BEGIN DATA SHOWN
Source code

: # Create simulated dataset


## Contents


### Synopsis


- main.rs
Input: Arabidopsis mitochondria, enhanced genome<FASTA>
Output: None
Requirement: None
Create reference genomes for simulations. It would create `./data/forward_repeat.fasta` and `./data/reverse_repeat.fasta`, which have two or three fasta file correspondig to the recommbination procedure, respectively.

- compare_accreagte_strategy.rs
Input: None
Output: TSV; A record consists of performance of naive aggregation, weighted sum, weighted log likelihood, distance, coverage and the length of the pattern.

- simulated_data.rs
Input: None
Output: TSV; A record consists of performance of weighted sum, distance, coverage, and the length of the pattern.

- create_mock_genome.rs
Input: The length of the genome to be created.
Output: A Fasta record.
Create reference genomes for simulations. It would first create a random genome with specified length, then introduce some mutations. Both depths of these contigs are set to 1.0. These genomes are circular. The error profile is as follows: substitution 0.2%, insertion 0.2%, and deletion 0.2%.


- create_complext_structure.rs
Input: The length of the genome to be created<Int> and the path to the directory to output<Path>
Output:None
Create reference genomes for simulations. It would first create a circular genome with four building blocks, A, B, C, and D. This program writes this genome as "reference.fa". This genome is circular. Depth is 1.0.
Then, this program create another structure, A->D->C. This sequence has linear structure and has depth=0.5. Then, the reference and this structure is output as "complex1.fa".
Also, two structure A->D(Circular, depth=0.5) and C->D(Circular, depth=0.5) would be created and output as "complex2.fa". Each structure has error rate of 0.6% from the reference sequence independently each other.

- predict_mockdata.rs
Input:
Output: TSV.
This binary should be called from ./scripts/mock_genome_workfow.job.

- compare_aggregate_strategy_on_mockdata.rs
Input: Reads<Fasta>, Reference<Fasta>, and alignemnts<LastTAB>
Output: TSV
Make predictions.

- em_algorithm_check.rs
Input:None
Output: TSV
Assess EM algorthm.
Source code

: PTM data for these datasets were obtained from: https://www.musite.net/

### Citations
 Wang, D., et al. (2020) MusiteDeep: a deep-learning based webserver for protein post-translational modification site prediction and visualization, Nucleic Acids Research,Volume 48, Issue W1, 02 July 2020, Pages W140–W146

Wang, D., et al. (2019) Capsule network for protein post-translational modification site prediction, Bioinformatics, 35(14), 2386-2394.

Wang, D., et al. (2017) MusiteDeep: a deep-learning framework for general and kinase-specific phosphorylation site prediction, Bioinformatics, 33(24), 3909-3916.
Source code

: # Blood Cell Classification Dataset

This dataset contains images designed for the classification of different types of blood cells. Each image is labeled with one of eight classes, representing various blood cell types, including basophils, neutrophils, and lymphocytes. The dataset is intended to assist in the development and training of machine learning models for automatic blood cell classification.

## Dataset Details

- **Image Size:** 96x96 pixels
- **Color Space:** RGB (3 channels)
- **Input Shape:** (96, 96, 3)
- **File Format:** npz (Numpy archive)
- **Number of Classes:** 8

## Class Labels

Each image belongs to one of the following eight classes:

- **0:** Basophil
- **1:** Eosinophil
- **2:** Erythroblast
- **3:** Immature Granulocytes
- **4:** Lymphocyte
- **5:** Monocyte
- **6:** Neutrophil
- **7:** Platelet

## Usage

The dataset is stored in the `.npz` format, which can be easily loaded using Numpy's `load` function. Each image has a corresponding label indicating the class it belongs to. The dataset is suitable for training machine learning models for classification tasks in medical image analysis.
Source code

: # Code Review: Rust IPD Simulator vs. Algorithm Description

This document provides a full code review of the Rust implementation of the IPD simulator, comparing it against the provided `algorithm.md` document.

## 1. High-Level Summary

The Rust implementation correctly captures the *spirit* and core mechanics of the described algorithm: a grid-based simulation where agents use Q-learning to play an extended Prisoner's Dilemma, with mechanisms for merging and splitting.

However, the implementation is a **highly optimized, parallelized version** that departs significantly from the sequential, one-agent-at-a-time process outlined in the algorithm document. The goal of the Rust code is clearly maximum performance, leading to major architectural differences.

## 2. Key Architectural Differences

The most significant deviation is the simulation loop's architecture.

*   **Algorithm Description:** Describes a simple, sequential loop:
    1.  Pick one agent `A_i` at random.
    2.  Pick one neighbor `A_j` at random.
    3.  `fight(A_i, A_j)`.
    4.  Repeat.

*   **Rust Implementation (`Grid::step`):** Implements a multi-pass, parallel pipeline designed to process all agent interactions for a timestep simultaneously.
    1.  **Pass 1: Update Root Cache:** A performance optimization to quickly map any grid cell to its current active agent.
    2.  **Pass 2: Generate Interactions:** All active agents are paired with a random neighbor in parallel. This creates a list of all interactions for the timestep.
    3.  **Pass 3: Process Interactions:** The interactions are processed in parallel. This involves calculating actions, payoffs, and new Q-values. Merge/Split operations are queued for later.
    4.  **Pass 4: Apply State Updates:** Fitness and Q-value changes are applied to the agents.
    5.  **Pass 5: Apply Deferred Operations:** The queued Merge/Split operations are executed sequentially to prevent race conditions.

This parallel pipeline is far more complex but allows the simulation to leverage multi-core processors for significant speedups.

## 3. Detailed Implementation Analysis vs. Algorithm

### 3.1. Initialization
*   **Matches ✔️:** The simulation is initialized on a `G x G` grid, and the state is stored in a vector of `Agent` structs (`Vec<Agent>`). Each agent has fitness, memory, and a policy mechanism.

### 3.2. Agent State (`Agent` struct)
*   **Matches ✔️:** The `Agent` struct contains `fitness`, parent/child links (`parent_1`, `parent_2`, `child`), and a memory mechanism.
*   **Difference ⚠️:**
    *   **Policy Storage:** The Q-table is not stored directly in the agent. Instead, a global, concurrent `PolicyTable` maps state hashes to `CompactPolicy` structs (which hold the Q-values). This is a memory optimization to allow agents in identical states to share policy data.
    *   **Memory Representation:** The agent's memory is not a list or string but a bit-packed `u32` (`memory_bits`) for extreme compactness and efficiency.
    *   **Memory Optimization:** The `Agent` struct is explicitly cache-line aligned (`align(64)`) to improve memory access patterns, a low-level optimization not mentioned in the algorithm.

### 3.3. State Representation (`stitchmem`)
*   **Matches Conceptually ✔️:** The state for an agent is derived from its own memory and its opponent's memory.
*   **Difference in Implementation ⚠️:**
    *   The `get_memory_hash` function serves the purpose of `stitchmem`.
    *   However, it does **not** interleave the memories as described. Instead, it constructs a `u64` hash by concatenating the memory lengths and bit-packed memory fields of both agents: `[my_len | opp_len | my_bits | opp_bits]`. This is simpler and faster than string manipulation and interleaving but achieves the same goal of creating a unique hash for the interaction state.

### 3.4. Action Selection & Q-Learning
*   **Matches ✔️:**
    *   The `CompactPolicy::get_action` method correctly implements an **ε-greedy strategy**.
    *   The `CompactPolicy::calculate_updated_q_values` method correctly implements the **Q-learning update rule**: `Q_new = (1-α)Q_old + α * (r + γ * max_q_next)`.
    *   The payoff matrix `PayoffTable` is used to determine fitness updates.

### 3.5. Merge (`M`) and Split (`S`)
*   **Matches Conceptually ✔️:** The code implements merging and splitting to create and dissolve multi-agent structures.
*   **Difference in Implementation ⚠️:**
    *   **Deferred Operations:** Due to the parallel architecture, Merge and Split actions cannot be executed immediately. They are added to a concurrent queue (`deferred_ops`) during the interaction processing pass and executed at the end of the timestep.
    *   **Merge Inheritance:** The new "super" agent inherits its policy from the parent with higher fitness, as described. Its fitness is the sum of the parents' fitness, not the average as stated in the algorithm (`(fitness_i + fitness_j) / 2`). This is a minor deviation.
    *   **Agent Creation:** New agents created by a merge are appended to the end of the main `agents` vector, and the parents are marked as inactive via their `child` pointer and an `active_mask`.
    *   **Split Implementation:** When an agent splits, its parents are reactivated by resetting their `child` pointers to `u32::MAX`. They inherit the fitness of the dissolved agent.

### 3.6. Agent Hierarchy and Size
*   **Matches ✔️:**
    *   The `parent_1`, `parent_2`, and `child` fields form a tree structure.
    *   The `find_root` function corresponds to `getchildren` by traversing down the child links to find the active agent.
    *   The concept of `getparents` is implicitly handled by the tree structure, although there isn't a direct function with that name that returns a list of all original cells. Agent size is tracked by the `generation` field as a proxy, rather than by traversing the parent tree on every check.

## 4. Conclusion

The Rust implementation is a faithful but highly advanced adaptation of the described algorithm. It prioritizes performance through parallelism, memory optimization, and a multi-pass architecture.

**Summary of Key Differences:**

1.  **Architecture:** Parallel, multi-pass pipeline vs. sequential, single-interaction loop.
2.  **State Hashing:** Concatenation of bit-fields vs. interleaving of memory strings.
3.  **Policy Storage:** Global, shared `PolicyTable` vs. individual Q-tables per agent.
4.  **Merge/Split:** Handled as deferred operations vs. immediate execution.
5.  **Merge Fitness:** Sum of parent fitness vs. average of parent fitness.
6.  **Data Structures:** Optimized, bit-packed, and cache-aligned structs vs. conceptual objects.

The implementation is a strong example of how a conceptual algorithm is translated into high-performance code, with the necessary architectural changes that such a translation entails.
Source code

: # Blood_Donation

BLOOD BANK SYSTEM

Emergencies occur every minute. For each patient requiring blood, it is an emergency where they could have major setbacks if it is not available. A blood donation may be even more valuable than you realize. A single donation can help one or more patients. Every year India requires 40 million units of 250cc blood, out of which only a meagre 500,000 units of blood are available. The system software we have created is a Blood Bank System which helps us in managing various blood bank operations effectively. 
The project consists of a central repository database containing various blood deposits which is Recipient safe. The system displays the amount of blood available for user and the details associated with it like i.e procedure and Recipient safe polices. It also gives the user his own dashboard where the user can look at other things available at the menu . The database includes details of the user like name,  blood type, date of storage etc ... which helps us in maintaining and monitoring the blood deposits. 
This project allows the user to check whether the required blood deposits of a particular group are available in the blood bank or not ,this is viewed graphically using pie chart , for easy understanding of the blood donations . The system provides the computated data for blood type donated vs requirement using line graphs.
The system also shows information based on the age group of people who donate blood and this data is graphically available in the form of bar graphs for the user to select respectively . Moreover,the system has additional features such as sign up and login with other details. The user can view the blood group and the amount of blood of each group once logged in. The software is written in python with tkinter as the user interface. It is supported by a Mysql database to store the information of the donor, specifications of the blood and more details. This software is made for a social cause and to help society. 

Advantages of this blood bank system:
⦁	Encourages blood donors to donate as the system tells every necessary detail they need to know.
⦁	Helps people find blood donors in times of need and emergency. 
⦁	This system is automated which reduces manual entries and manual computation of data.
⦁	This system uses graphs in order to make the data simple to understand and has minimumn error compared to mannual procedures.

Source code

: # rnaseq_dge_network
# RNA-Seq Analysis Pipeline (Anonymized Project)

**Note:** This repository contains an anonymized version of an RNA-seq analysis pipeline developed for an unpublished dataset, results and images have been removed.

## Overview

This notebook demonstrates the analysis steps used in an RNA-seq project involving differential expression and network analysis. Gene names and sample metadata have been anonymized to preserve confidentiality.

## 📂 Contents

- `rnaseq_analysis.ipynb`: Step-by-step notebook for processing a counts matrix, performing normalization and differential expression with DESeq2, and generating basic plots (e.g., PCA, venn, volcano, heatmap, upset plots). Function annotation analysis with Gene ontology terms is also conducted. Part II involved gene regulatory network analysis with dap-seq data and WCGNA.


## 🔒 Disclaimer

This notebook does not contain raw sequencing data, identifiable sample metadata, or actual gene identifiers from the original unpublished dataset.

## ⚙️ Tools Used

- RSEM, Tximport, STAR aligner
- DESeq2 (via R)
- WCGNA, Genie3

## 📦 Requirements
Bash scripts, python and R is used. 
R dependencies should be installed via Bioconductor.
END DATA SHOWN
■ **WHAT THE TASK ASKS**: Look above for the line with "This dataset contains" and the line with "- **0:** Basophil"; transcribe both and all lines in between, exactly, and nothing else.

■ **OUTPUT OF THE TASK**:
This dataset contains images designed for the classification of different types of blood cells. Each image is labeled with one of eight classes, representing various blood cell types, including basophils, neutrophils, and lymphocytes. The dataset is intended to assist in the development and training of machine learning models for automatic blood cell classification.

## Dataset Details

- **Image Size:** 96x96 pixels
- **Color Space:** RGB (3 channels)
- **Input Shape:** (96, 96, 3)
- **File Format:** npz (Numpy archive)
- **Number of Classes:** 8

## Class Labels

Each image belongs to one of the following eight classes:

- **0:** Basophil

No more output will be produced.